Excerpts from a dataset
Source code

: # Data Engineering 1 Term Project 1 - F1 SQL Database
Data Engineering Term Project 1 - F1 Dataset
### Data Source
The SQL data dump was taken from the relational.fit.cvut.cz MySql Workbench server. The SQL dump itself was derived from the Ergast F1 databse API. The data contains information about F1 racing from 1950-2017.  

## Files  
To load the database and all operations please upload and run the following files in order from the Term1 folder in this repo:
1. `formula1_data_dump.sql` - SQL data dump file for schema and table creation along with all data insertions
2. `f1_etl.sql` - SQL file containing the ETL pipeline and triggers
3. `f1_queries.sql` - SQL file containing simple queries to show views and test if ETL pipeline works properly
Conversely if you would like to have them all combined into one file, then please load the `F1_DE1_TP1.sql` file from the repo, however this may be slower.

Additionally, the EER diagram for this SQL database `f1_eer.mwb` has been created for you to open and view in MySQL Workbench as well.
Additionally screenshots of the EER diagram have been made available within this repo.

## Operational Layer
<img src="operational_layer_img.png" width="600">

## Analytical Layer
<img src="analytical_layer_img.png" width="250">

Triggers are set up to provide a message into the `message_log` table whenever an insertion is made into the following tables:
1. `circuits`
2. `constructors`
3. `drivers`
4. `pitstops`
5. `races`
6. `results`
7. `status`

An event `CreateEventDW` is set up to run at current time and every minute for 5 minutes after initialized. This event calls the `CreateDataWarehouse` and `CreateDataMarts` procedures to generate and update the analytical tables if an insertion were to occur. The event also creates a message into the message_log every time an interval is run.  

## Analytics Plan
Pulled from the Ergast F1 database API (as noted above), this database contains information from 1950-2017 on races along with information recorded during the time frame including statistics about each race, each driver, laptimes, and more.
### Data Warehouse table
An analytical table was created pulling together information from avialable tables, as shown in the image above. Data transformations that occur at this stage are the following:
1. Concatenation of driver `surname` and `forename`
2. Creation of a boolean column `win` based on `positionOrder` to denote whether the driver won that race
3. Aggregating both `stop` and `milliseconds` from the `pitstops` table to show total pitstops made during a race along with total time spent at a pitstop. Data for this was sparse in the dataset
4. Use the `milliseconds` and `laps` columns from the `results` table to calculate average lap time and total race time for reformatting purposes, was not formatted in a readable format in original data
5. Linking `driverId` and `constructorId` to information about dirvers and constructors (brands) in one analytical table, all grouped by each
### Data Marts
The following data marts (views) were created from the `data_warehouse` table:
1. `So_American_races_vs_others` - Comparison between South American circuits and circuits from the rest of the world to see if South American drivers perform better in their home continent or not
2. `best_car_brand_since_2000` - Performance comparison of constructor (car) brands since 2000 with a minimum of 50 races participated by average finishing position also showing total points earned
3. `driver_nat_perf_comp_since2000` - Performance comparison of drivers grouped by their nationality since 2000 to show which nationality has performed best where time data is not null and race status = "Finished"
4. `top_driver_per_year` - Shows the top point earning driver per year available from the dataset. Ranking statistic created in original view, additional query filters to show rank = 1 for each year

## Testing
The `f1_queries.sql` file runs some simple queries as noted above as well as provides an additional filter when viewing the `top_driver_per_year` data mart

WHAT YOU WILL DO:
All that belongs in the answer is the lines from the start of the entries above through the line containing "Additionally, the EER", each given exactly.

RESPONSE AREA:
Source code

: # Data Engineering 1 Term Project 1 - F1 SQL Database
Data Engineering Term Project 1 - F1 Dataset
### Data Source
The SQL data dump was taken from the relational.fit.cvut.cz MySql Workbench server. The SQL dump itself was derived from the Ergast F1 databse API. The data contains information about F1 racing from 1950-2017.  

## Files  
To load the database and all operations please upload and run the following files in order from the Term1 folder in this repo:
1. `formula1_data_dump.sql` - SQL data dump file for schema and table creation along with all data insertions
2. `f1_etl.sql` - SQL file containing the ETL pipeline and triggers
3. `f1_queries.sql` - SQL file containing simple queries to show views and test if ETL pipeline works properly
Conversely if you would like to have them all combined into one file, then please load the `F1_DE1_TP1.sql` file from the repo, however this may be slower.

Additionally, the EER diagram for this SQL database `f1_eer.mwb` has been created for you to open and view in MySQL Workbench as well.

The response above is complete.